The WORDSMITH tools is ‘an integrated
suite of programs for looking at how words behave in texts.’ It ‘controls’ the
programs it contains: Concord (makes a concordance using plain texts or
web text files), KeyWords (locate and identify key words in a given
corpora), and WordList (generate word lists based shown in alphabetical
and frequency order).
Johnson
& Ensslin (2006) discussed the methodological concerns about keyword
analysis and the reliability of the BNC reference corpus when compared to
research corpora in order for the latter to be neutrally analyzed. They
identified two problems. The BNC constructed by Scott and composed of a set of
90.7 million words taken from the late 1980s and early 1990s, failed to cover
themes outside that time frame, the thing that resulted the “problem of age
disparity”. The other problem is related to “proper names” in newspapers and
media discourse. Proper names may appear as “key” keywords in any newspaper
corpus. Scott (2000), however, came to rule out proper names of any kind in
view of the fact that they change over time. Sinclear (2004) argued that
articles including proper names should be excluded on the basis that they put
the homogeneity of the research corpus at risk. But what about articles containing
household names that are deeply related to the area one is investigating?
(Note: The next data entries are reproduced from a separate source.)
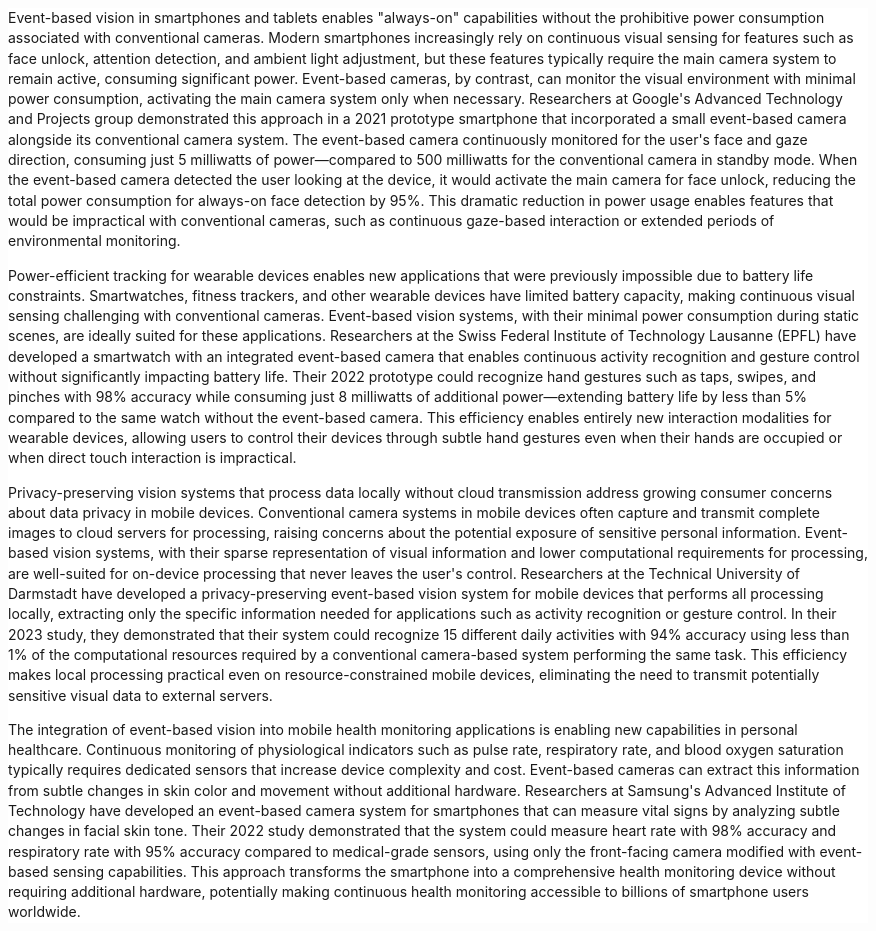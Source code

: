 Event-based vision in smartphones and tablets enables "always-on" capabilities without the prohibitive power consumption associated with conventional cameras. Modern smartphones increasingly rely on continuous visual sensing for features such as face unlock, attention detection, and ambient light adjustment, but these features typically require the main camera system to remain active, consuming significant power. Event-based cameras, by contrast, can monitor the visual environment with minimal power consumption, activating the main camera system only when necessary. Researchers at Google's Advanced Technology and Projects group demonstrated this approach in a 2021 prototype smartphone that incorporated a small event-based camera alongside its conventional camera system. The event-based camera continuously monitored for the user's face and gaze direction, consuming just 5 milliwatts of power—compared to 500 milliwatts for the conventional camera in standby mode. When the event-based camera detected the user looking at the device, it would activate the main camera for face unlock, reducing the total power consumption for always-on face detection by 95%. This dramatic reduction in power usage enables features that would be impractical with conventional cameras, such as continuous gaze-based interaction or extended periods of environmental monitoring.

Power-efficient tracking for wearable devices enables new applications that were previously impossible due to battery life constraints. Smartwatches, fitness trackers, and other wearable devices have limited battery capacity, making continuous visual sensing challenging with conventional cameras. Event-based vision systems, with their minimal power consumption during static scenes, are ideally suited for these applications. Researchers at the Swiss Federal Institute of Technology Lausanne (EPFL) have developed a smartwatch with an integrated event-based camera that enables continuous activity recognition and gesture control without significantly impacting battery life. Their 2022 prototype could recognize hand gestures such as taps, swipes, and pinches with 98% accuracy while consuming just 8 milliwatts of additional power—extending battery life by less than 5% compared to the same watch without the event-based camera. This efficiency enables entirely new interaction modalities for wearable devices, allowing users to control their devices through subtle hand gestures even when their hands are occupied or when direct touch interaction is impractical.

Privacy-preserving vision systems that process data locally without cloud transmission address growing consumer concerns about data privacy in mobile devices. Conventional camera systems in mobile devices often capture and transmit complete images to cloud servers for processing, raising concerns about the potential exposure of sensitive personal information. Event-based vision systems, with their sparse representation of visual information and lower computational requirements for processing, are well-suited for on-device processing that never leaves the user's control. Researchers at the Technical University of Darmstadt have developed a privacy-preserving event-based vision system for mobile devices that performs all processing locally, extracting only the specific information needed for applications such as activity recognition or gesture control. In their 2023 study, they demonstrated that their system could recognize 15 different daily activities with 94% accuracy using less than 1% of the computational resources required by a conventional camera-based system performing the same task. This efficiency makes local processing practical even on resource-constrained mobile devices, eliminating the need to transmit potentially sensitive visual data to external servers.

The integration of event-based vision into mobile health monitoring applications is enabling new capabilities in personal healthcare. Continuous monitoring of physiological indicators such as pulse rate, respiratory rate, and blood oxygen saturation typically requires dedicated sensors that increase device complexity and cost. Event-based cameras can extract this information from subtle changes in skin color and movement without additional hardware. Researchers at Samsung's Advanced Institute of Technology have developed an event-based camera system for smartphones that can measure vital signs by analyzing subtle changes in facial skin tone. Their 2022 study demonstrated that the system could measure heart rate with 98% accuracy and respiratory rate with 95% accuracy compared to medical-grade sensors, using only the front-facing camera modified with event-based sensing capabilities. This approach transforms the smartphone into a comprehensive health monitoring device without requiring additional hardware, potentially making continuous health monitoring accessible to billions of smartphone users worldwide.
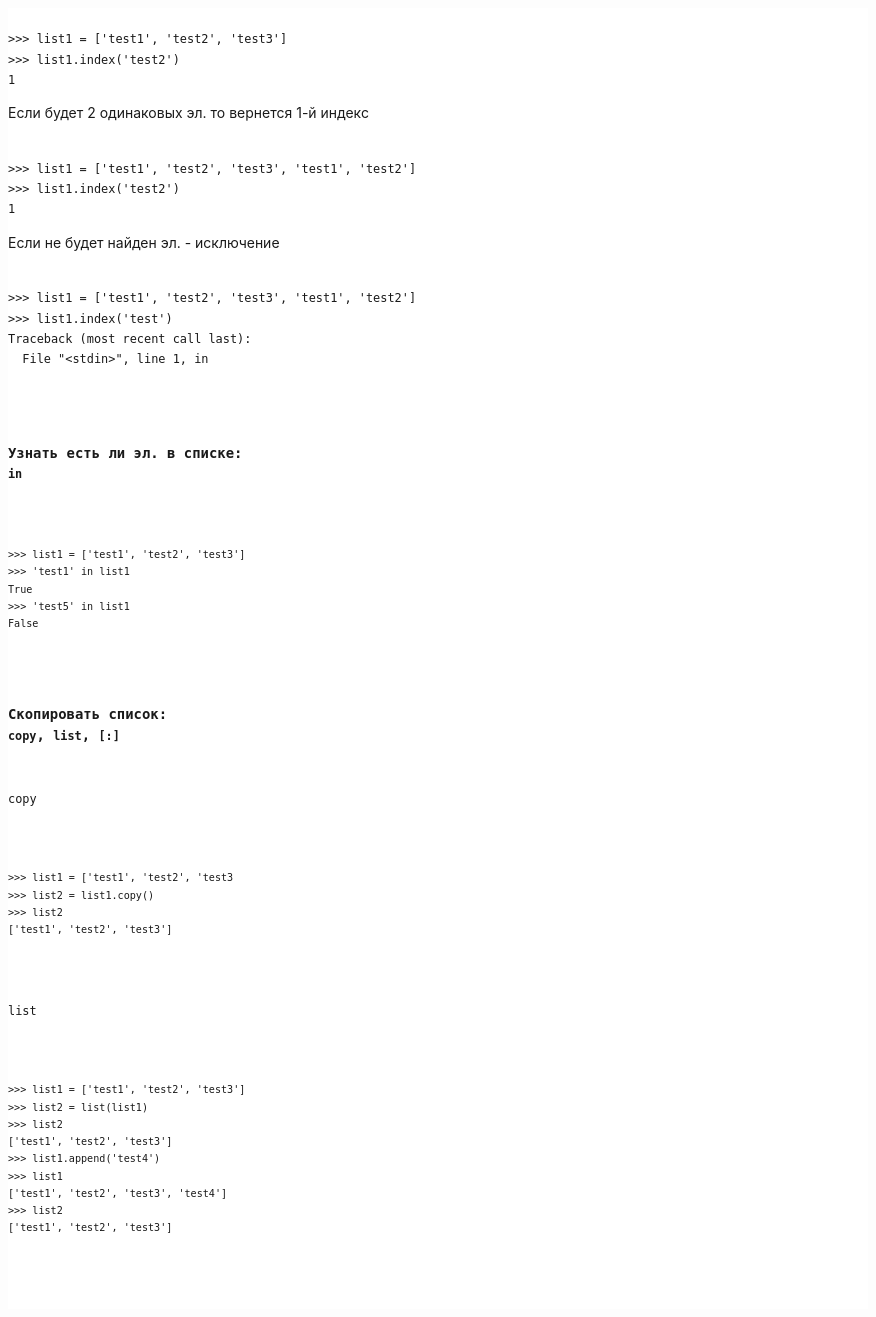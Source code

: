 <pre><code class="python">
>>> list1 = ['test1', 'test2', 'test3']
>>> list1.index('test2')
1
</code></pre>

Если будет 2 одинаковых эл. то вернется 1-й индекс

<pre><code class="python">
>>> list1 = ['test1', 'test2', 'test3', 'test1', 'test2']
>>> list1.index('test2')
1
</code></pre>

Если не будет найден эл. - исключение

<pre><code class="python">
>>> list1 = ['test1', 'test2', 'test3', 'test1', 'test2']
>>> list1.index('test')
Traceback (most recent call last):
  File "&lt;stdin>", line 1, in <module&gt;
ValueError: 'test' is not in list
</code></pre>

### Узнать есть ли эл. в списке: `in`

<pre><code class="python">
>>> list1 = ['test1', 'test2', 'test3']
>>> 'test1' in list1
True
>>> 'test5' in list1
False
</code></pre>

### Скопировать список: `copy`, `list`, `[:]`

copy

<pre><code class="python">
>>> list1 = ['test1', 'test2', 'test3
>>> list2 = list1.copy()
>>> list2
['test1', 'test2', 'test3']
</code></pre>

list

<pre><code class="python">
>>> list1 = ['test1', 'test2', 'test3']
>>> list2 = list(list1)
>>> list2
['test1', 'test2', 'test3']
>>> list1.append('test4')
>>> list1
['test1', 'test2', 'test3', 'test4']
>>> list2
['test1', 'test2', 'test3']
</code></pre>
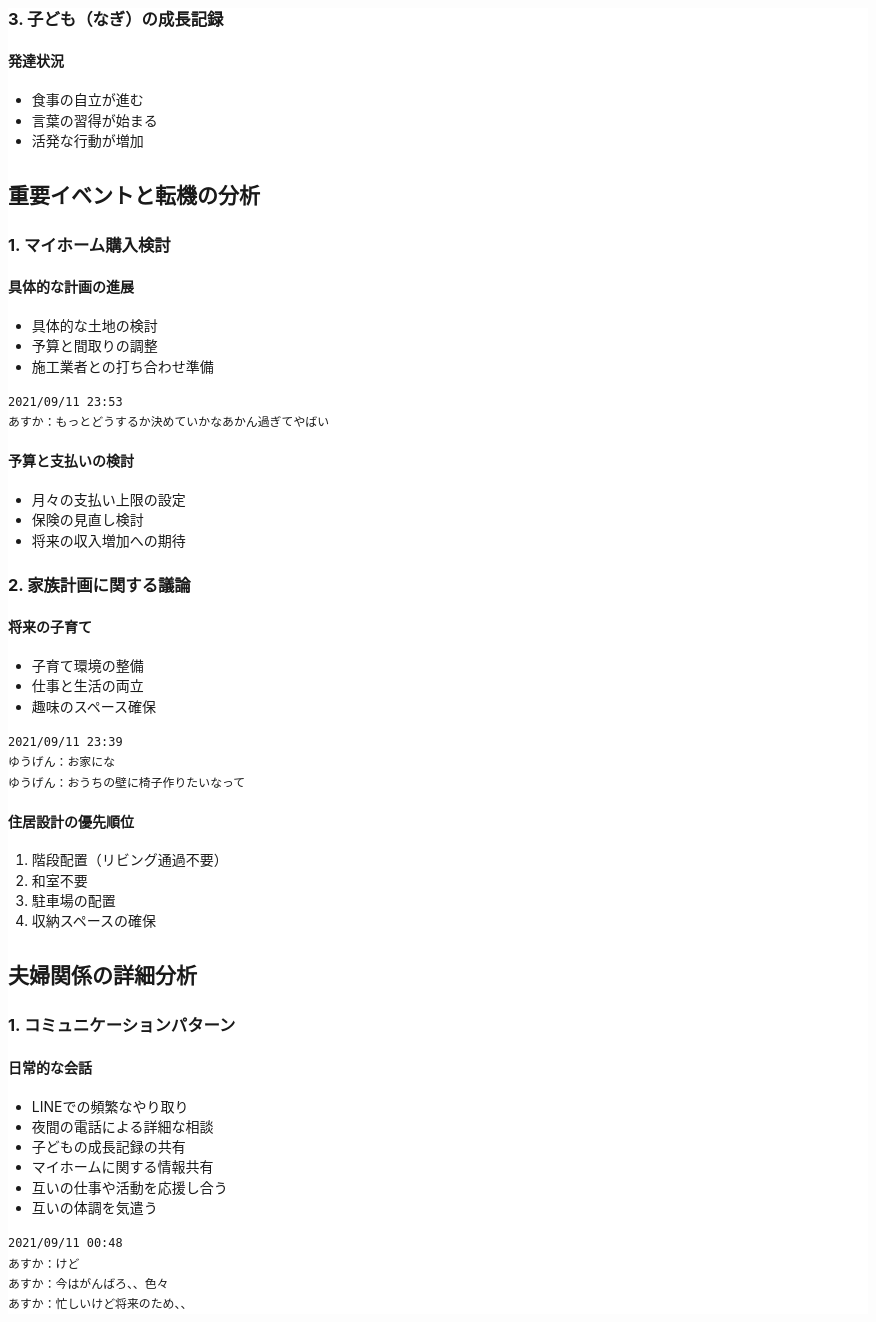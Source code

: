 ### 3. 子ども（なぎ）の成長記録
#### 発達状況
- 食事の自立が進む
- 言葉の習得が始まる
- 活発な行動が増加

## 重要イベントと転機の分析

### 1. マイホーム購入検討
#### 具体的な計画の進展
- 具体的な土地の検討
- 予算と間取りの調整
- 施工業者との打ち合わせ準備
```
2021/09/11 23:53
あすか：もっとどうするか決めていかなあかん過ぎてやばい
```

#### 予算と支払いの検討
- 月々の支払い上限の設定
- 保険の見直し検討
- 将来の収入増加への期待

### 2. 家族計画に関する議論
#### 将来の子育て
- 子育て環境の整備
- 仕事と生活の両立
- 趣味のスペース確保
```
2021/09/11 23:39
ゆうげん：お家にな
ゆうげん：おうちの壁に椅子作りたいなって
```

#### 住居設計の優先順位
1. 階段配置（リビング通過不要）
2. 和室不要
3. 駐車場の配置
4. 収納スペースの確保

## 夫婦関係の詳細分析

### 1. コミュニケーションパターン
#### 日常的な会話
- LINEでの頻繁なやり取り
- 夜間の電話による詳細な相談
- 子どもの成長記録の共有
- マイホームに関する情報共有
- 互いの仕事や活動を応援し合う
- 互いの体調を気遣う
```
2021/09/11 00:48
あすか：けど
あすか：今はがんばろ、、色々
あすか：忙しいけど将来のため、、
```
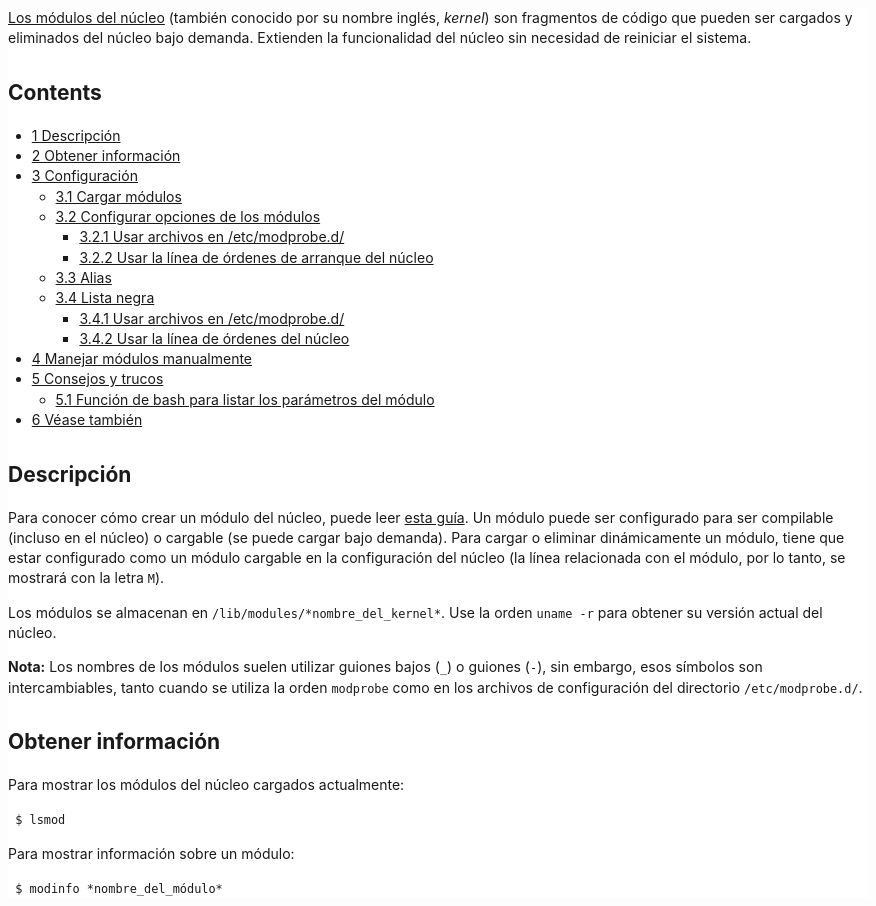 [Los módulos del núcleo](https://en.wikipedia.org/wiki/Loadable_kernel_module "wikipedia:Loadable kernel module") (también conocido por su nombre inglés, *kernel*) son ​​fragmentos de código que pueden ser cargados y eliminados del núcleo bajo demanda. Extienden la funcionalidad del núcleo sin necesidad de reiniciar el sistema.

## Contents

*   [1 Descripción](#Descripci.C3.B3n)
*   [2 Obtener información](#Obtener_informaci.C3.B3n)
*   [3 Configuración](#Configuraci.C3.B3n)
    *   [3.1 Cargar módulos](#Cargar_m.C3.B3dulos)
    *   [3.2 Configurar opciones de los módulos](#Configurar_opciones_de_los_m.C3.B3dulos)
        *   [3.2.1 Usar archivos en /etc/modprobe.d/](#Usar_archivos_en_.2Fetc.2Fmodprobe.d.2F)
        *   [3.2.2 Usar la línea de órdenes de arranque del núcleo](#Usar_la_l.C3.ADnea_de_.C3.B3rdenes_de_arranque_del_n.C3.BAcleo)
    *   [3.3 Alias](#Alias)
    *   [3.4 Lista negra](#Lista_negra)
        *   [3.4.1 Usar archivos en /etc/modprobe.d/](#Usar_archivos_en_.2Fetc.2Fmodprobe.d.2F_2)
        *   [3.4.2 Usar la línea de órdenes del núcleo](#Usar_la_l.C3.ADnea_de_.C3.B3rdenes_del_n.C3.BAcleo)
*   [4 Manejar módulos manualmente](#Manejar_m.C3.B3dulos_manualmente)
*   [5 Consejos y trucos](#Consejos_y_trucos)
    *   [5.1 Función de bash para listar los parámetros del módulo](#Funci.C3.B3n_de_bash_para_listar_los_par.C3.A1metros_del_m.C3.B3dulo)
*   [6 Véase también](#V.C3.A9ase_tambi.C3.A9n)

## Descripción

Para conocer cómo crear un módulo del núcleo, puede leer [esta guía](http://tldp.org/LDP/lkmpg/2.6/html/index.html). Un módulo puede ser configurado para ser compilable (incluso en el núcleo) o cargable (se puede cargar bajo demanda). Para cargar o eliminar dinámicamente un módulo, tiene que estar configurado como un módulo cargable en la configuración del núcleo (la línea relacionada con el módulo, por lo tanto, se mostrará con la letra `M`).

Los módulos se almacenan en `/lib/modules/*nombre_del_kernel*`. Use la orden `uname -r` para obtener su versión actual del núcleo.

**Nota:** Los nombres de los módulos suelen utilizar guiones bajos (`_`) o guiones (`-`), sin embargo, esos símbolos son intercambiables, tanto cuando se utiliza la orden `modprobe` como en los archivos de configuración del directorio `/etc/modprobe.d/`.

## Obtener información

Para mostrar los módulos del núcleo cargados actualmente:

```
 $ lsmod

```

Para mostrar información sobre un módulo:

```
 $ modinfo *nombre_del_módulo*

```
Johnson & Ensslin (2006) suggested a couple of exits with dreadful setbacks:
Either build one’s own comparator from scratch to generate a more reliable list
of the most frequent words, which is time consuming, or conduct an extensive
editing work on the keyword lists, which will eventually put the reliability
and objectivity of the study into question.
What some other analysts did to leapfrog
these setbacks, like Baker (2004), is promoting a carefully triangulated
quantitative and qualitative analytic methodology by combining between statistical
findings and what Baker (2004) called “inclusive and subjective”
interpretations, to eschew both the lexical-only approach and the
subjectively-collected data.
Johnson, S. & Ensslin, A. (2006). Language in the News: Some
Reflections on Keyword Analysis Using Wordsmith Tools and the BNC. Leeds Working Papers in Linguistics and Phonetics, 11.